How a Qing Dynasty Cabinet Captured the Marvel of an Emperor

How a Qing Dynasty Cabinet Captured the Marvel of an Emperor

The story of one Emperor’s fascination with the philosophical reflection of self told through a mirror raree cabinet.
The story of one Emperor’s fascination with the philosophical reflection of self told through a mirror raree cabinet.

T he Qianlong Emperor reigned over a period of the Qing dynasty (1644–1911) that flourished with great prosperity, fostering the development of science, art and culture to their pinnacle height. He was known to favour the mixing of influences from the East and West, for example, in his reign, we see a new style in art combining Western realism and traditional brushwork emerge with the involvement of European Jesuit artists such as Giuseppe Castiglione. Meanwhile, previously unseen exotic objects, from optical and musical to mechanical instruments, were introduced to the Qianlong Emperor through European Jesuits; populating the long corridors and grand halls of the imperial palace with Western-style playthings.

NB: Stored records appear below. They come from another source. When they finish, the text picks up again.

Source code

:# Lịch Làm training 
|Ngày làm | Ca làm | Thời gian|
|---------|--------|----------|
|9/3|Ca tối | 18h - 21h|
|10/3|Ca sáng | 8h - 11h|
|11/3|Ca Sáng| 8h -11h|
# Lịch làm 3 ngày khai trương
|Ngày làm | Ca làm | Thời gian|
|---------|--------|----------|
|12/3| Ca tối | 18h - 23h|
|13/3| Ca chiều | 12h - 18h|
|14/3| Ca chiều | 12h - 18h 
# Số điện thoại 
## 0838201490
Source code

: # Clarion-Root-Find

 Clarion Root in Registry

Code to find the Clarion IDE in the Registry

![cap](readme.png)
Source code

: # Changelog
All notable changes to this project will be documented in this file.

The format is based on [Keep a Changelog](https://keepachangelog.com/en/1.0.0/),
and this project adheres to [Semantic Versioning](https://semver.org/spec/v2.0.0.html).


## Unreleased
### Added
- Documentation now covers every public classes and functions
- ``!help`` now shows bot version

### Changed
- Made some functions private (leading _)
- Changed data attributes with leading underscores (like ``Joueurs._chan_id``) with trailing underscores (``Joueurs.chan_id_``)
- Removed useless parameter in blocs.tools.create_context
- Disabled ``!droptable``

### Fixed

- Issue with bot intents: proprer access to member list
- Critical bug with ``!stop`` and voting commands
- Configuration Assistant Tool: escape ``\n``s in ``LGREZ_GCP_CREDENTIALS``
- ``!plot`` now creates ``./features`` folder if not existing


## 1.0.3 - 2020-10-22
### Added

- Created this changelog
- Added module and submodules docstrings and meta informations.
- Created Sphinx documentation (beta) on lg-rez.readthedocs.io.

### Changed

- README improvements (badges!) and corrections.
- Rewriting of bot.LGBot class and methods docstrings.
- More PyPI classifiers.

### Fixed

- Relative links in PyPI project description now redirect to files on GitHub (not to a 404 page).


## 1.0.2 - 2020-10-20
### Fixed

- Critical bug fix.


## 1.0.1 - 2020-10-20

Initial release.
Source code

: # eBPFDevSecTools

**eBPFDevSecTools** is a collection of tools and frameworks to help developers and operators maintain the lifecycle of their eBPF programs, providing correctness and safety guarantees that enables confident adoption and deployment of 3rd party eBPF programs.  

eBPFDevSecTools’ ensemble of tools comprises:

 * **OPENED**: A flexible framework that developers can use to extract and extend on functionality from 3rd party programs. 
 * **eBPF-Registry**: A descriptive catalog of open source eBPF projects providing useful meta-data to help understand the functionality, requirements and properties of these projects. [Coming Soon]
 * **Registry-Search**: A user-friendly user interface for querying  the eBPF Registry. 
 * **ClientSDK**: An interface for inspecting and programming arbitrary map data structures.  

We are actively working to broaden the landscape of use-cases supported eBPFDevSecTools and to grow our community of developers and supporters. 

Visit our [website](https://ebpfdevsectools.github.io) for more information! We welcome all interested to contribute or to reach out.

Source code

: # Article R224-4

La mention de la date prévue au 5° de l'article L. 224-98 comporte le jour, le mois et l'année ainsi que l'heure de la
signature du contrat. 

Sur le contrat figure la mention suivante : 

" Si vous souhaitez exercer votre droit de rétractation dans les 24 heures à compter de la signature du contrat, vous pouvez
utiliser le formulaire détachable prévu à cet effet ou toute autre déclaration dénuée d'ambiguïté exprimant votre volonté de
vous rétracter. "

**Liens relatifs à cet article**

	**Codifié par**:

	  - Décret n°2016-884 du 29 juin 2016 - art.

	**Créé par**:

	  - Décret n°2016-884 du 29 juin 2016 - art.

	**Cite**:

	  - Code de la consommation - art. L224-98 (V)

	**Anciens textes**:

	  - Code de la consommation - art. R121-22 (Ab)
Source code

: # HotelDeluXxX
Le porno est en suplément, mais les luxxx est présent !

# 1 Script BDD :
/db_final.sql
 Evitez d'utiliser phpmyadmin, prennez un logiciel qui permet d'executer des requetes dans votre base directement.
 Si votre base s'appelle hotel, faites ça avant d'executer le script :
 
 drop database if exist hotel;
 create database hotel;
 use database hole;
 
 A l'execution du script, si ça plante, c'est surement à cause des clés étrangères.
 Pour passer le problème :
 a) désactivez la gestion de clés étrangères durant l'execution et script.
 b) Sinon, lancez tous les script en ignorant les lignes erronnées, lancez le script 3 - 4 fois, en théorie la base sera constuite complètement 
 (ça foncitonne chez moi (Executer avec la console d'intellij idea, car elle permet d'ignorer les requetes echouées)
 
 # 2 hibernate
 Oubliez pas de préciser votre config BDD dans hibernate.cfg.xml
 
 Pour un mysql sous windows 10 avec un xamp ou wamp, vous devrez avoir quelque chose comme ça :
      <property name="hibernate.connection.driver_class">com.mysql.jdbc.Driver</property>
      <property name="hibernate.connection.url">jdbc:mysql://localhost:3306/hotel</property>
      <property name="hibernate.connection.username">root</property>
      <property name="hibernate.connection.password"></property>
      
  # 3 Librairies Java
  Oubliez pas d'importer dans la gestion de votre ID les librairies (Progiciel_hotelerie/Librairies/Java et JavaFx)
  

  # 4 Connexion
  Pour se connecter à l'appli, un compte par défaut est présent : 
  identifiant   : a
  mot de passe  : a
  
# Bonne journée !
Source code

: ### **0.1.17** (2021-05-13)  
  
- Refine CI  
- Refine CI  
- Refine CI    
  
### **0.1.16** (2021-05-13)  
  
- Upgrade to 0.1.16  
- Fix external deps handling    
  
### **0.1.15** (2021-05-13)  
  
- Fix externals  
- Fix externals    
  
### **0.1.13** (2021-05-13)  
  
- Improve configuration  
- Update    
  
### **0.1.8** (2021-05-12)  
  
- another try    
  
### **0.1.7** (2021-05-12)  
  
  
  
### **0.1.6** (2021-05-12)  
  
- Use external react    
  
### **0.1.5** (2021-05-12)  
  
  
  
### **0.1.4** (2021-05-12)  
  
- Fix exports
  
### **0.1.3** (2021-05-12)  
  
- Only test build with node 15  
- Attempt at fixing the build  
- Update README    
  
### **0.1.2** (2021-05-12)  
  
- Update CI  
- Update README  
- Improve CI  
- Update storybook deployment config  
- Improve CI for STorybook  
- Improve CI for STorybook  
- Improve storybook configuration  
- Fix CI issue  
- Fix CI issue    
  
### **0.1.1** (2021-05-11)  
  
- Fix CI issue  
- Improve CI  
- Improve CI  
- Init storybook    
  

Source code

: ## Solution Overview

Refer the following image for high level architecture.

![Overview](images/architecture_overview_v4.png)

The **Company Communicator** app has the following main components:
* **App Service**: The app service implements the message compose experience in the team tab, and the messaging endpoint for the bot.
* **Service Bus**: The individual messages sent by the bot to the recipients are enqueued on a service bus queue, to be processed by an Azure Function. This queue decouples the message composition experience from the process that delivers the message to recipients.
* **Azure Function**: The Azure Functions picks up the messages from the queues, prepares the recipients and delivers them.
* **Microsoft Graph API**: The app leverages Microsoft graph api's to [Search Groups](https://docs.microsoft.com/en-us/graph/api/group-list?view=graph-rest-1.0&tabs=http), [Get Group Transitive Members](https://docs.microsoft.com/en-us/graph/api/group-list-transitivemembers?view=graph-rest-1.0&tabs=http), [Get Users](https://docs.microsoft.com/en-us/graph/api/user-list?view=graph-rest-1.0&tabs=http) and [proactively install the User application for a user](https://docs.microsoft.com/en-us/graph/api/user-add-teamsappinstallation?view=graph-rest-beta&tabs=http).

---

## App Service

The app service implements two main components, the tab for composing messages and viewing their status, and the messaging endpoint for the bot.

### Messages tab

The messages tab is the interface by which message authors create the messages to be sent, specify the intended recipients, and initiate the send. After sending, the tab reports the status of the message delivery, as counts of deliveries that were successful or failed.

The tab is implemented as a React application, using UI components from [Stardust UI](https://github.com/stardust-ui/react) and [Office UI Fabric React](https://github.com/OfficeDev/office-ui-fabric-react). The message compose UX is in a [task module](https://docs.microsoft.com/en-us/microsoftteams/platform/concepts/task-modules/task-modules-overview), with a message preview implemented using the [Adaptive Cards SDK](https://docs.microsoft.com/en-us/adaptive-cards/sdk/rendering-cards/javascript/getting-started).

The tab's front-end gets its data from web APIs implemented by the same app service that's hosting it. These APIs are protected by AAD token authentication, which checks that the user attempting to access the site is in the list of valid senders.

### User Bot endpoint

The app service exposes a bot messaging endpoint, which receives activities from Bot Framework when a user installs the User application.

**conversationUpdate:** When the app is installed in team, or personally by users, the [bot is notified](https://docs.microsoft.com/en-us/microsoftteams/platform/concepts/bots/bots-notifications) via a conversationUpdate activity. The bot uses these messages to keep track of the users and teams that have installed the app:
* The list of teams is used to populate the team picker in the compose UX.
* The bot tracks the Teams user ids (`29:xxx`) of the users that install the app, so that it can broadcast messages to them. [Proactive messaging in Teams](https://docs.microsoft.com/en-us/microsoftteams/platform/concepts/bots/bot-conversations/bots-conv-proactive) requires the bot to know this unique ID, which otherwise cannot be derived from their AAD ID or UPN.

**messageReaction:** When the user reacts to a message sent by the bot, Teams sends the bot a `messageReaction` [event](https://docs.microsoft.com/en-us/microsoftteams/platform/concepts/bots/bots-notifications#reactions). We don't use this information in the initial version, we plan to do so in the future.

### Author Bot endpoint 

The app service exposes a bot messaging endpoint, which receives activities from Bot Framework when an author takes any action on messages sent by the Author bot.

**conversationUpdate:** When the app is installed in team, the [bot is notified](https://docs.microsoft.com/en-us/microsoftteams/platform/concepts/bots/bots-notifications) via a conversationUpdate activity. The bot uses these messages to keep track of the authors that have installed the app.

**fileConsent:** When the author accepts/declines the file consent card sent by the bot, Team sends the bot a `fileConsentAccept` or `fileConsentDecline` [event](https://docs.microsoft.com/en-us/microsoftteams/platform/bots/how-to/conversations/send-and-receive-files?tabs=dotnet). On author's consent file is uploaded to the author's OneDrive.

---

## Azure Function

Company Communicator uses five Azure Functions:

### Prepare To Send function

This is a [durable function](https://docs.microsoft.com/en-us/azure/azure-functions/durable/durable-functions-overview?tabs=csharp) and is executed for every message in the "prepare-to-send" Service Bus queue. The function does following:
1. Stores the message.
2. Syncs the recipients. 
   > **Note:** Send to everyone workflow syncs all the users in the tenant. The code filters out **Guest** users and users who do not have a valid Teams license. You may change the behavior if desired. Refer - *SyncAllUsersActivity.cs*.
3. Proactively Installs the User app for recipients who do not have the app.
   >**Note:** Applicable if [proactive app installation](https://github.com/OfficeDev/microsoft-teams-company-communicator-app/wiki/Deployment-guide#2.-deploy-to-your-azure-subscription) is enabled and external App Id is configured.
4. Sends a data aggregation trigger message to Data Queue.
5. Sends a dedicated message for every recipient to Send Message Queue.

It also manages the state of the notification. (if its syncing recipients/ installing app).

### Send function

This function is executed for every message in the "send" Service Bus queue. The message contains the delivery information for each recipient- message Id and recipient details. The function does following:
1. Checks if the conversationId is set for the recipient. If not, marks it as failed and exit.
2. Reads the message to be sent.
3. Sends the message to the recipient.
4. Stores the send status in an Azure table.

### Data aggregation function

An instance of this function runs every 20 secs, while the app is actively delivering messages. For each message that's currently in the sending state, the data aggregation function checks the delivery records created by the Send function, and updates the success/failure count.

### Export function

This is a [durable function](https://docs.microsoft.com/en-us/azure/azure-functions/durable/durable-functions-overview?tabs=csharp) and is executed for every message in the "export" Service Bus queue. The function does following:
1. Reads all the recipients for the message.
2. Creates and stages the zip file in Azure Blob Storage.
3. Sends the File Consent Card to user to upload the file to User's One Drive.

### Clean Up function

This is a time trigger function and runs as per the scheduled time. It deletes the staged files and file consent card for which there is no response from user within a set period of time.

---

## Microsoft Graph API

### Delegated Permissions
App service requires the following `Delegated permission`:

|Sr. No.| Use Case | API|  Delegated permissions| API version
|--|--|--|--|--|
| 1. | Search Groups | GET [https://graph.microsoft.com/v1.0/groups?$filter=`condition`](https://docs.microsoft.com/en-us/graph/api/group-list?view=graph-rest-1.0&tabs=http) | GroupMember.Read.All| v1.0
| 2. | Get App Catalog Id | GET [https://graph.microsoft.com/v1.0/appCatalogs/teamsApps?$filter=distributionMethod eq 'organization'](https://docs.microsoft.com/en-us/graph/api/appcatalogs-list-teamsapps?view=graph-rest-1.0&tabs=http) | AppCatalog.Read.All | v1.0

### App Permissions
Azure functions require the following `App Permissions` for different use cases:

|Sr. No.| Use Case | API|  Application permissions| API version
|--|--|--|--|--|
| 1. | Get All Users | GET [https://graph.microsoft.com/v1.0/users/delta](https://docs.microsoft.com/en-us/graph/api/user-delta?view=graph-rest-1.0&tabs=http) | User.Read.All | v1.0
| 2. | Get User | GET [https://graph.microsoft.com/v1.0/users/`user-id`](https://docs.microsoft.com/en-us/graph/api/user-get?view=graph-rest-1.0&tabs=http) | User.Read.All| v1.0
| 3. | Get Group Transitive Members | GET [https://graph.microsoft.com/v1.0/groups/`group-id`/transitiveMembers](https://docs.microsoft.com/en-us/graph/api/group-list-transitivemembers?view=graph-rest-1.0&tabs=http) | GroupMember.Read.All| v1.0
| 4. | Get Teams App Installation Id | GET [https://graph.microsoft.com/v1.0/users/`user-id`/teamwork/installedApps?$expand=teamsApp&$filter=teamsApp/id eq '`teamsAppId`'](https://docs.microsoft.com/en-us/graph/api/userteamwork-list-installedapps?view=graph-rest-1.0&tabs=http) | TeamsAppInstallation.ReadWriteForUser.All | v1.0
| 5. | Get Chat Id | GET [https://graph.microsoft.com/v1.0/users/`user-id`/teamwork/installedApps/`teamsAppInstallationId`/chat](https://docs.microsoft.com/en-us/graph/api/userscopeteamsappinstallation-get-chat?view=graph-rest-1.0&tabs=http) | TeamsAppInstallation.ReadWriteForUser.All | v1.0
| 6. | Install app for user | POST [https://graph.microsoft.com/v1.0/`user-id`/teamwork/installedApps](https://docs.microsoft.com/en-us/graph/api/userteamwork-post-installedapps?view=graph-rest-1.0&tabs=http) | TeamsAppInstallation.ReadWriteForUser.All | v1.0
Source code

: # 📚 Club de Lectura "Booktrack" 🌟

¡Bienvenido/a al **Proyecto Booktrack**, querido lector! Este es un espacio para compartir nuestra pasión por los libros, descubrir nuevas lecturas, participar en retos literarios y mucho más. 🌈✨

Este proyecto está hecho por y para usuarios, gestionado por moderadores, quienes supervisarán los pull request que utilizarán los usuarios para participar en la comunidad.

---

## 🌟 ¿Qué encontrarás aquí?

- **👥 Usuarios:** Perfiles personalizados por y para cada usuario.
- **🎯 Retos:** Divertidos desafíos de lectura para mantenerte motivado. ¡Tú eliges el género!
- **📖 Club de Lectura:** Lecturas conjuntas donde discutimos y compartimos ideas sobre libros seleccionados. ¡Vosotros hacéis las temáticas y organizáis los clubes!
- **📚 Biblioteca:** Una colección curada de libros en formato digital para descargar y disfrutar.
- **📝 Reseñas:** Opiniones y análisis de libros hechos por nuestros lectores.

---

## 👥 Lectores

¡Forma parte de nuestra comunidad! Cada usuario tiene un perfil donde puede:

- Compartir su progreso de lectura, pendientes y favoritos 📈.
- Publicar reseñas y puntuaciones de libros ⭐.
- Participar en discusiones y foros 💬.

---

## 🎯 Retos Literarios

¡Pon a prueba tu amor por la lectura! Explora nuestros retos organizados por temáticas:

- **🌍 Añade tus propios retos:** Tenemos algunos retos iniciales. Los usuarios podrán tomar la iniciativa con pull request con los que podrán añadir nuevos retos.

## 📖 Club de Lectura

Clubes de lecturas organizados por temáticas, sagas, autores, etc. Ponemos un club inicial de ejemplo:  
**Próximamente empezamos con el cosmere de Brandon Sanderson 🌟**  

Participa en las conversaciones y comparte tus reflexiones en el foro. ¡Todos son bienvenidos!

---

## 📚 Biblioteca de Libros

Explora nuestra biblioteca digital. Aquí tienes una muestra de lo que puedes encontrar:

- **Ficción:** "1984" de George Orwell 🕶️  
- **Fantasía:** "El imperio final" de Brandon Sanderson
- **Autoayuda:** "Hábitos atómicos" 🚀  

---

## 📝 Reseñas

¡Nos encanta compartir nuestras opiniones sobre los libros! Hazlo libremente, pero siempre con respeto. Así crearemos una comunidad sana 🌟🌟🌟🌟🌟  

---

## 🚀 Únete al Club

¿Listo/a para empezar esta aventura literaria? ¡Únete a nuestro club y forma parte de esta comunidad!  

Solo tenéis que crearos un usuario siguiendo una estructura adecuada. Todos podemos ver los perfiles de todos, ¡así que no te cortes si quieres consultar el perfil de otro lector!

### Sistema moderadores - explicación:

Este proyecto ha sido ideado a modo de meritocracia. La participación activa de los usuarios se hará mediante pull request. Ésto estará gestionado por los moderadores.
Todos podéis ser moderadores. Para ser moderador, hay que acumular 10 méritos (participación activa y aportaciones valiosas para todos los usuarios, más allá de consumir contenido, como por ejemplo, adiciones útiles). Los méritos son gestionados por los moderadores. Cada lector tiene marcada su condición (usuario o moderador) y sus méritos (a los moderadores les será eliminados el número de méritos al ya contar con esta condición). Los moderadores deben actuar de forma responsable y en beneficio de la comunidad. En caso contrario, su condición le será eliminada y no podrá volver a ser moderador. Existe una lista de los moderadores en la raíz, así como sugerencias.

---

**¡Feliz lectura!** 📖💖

Among the myriad objects was the so-called “peepshow box”, a novelty device which became widely popular in Europe during the 17th century, though its invention has been credited to the Italian cryptographer Leon Battista Alberti in the 15th century. The delight of the “peepshow box” was the illusion of three-dimensionality it created through lenses, mirrors and the layering of flat painted panels enhancing one’s sense of depth. Peeping into an enclosed cabinet, painted two-dimensional images suddenly appeared enriched with another dimension. It is quite likely that upon being presented with such a brilliant mirror cabinet, the Qianlong Emperor desired to have his own version, adapted and executed by artisans of the imperial court.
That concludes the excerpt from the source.